● **Exercise details**: Scan the entries below. Report each line where the string "shares" occurs.

● **Given entries**:
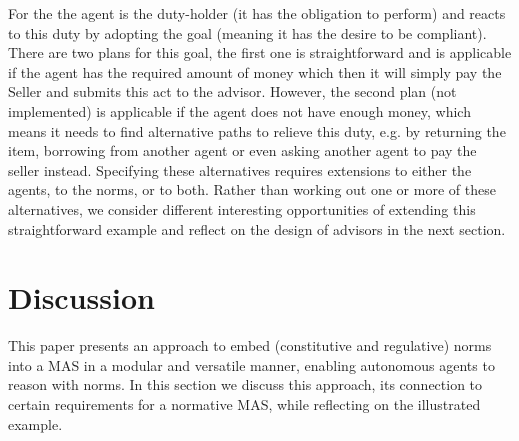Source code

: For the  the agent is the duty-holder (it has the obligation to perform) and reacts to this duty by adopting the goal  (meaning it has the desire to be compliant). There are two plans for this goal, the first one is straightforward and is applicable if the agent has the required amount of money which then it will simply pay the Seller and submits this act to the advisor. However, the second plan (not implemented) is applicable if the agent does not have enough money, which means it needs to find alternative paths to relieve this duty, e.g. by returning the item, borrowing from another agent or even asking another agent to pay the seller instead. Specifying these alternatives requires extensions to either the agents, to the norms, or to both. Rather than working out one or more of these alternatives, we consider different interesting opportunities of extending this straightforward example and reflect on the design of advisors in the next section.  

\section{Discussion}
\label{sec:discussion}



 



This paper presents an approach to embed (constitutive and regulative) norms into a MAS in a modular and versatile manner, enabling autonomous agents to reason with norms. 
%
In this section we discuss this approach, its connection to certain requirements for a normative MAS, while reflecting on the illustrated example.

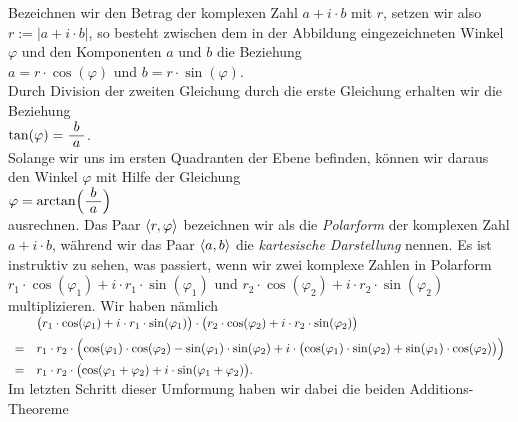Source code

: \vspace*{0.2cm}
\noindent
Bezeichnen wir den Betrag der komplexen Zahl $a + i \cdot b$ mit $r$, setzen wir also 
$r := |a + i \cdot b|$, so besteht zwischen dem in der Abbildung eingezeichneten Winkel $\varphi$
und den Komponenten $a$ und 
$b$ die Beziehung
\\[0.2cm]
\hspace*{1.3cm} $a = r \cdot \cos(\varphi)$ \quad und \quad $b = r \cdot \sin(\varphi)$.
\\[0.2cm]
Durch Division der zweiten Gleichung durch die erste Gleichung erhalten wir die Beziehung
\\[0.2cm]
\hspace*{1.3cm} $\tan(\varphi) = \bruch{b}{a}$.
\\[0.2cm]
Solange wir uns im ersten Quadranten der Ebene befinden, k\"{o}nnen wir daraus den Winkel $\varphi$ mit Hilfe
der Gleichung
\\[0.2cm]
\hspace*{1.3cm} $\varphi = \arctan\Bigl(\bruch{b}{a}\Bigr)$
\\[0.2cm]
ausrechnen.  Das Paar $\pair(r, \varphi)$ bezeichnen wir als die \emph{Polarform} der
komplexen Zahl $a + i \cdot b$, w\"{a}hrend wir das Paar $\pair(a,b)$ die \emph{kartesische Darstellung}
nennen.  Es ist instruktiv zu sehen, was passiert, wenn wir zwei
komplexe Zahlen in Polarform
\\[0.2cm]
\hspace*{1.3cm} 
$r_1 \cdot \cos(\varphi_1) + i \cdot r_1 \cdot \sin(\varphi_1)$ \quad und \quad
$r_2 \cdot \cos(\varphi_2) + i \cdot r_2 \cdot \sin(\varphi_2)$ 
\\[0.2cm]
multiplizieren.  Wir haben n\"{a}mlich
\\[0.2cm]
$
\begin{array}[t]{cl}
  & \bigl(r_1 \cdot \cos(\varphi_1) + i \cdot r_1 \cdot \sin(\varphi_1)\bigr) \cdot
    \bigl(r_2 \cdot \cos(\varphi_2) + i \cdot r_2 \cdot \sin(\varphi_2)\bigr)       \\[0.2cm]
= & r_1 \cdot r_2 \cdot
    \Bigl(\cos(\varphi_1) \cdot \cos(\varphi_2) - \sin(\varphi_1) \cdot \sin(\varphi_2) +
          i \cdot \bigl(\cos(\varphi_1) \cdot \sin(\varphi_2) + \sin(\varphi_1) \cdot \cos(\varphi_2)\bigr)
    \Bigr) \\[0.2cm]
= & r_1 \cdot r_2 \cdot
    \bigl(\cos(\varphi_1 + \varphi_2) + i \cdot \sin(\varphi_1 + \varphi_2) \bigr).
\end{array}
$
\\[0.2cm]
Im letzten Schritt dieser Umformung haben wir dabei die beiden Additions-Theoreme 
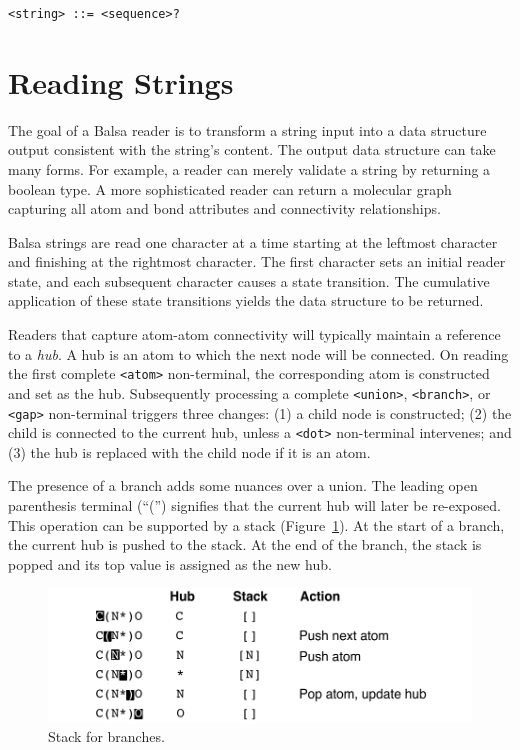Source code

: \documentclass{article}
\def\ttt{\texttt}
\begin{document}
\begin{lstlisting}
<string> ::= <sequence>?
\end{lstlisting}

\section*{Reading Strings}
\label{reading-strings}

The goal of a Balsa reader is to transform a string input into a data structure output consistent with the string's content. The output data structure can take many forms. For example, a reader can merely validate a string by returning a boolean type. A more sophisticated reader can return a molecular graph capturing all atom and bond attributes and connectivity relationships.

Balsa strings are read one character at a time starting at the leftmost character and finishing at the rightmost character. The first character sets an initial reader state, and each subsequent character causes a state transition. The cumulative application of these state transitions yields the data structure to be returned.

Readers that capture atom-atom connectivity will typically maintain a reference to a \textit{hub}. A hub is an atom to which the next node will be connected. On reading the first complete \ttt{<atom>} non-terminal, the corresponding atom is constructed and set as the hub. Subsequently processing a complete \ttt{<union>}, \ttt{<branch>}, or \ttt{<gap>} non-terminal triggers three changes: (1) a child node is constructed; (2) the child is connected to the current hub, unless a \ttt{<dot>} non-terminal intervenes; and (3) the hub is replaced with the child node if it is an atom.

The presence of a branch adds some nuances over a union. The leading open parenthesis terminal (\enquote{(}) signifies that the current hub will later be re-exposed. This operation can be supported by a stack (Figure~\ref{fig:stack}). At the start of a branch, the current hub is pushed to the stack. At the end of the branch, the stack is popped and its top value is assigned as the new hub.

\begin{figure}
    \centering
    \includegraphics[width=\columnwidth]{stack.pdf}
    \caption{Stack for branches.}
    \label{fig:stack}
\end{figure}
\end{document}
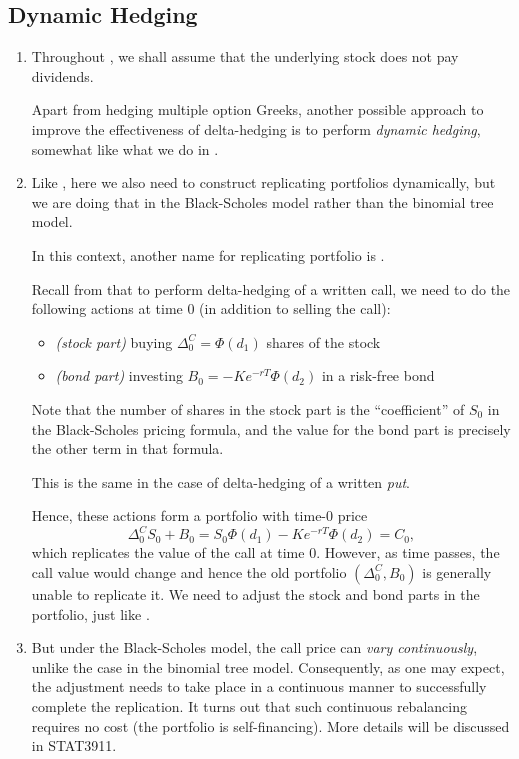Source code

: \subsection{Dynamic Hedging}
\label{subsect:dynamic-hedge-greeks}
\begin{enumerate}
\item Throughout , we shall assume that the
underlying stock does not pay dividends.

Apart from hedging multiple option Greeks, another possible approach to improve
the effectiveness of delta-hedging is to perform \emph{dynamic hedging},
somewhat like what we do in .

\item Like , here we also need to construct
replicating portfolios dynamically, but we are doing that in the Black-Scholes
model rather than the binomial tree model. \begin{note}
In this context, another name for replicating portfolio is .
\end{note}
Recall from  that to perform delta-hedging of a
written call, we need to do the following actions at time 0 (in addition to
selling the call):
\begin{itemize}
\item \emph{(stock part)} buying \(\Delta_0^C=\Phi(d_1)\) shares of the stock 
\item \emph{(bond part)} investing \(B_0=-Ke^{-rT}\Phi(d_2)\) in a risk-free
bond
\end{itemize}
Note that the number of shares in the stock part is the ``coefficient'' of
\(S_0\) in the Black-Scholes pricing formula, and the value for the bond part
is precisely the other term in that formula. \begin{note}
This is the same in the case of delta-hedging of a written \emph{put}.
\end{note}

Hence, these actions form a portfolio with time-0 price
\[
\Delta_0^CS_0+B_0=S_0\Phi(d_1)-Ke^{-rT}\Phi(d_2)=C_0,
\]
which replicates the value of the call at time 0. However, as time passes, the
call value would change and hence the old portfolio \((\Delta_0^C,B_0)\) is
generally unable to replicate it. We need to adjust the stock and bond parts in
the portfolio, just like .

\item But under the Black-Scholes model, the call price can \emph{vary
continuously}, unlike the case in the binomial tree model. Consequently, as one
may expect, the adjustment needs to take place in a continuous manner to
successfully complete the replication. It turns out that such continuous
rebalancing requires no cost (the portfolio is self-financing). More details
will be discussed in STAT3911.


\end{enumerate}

● **Expected answer**:
\item \emph{(stock part)} buying \(\Delta_0^C=\Phi(d_1)\) shares of the stock 
Note that the number of shares in the stock part is the ``coefficient'' of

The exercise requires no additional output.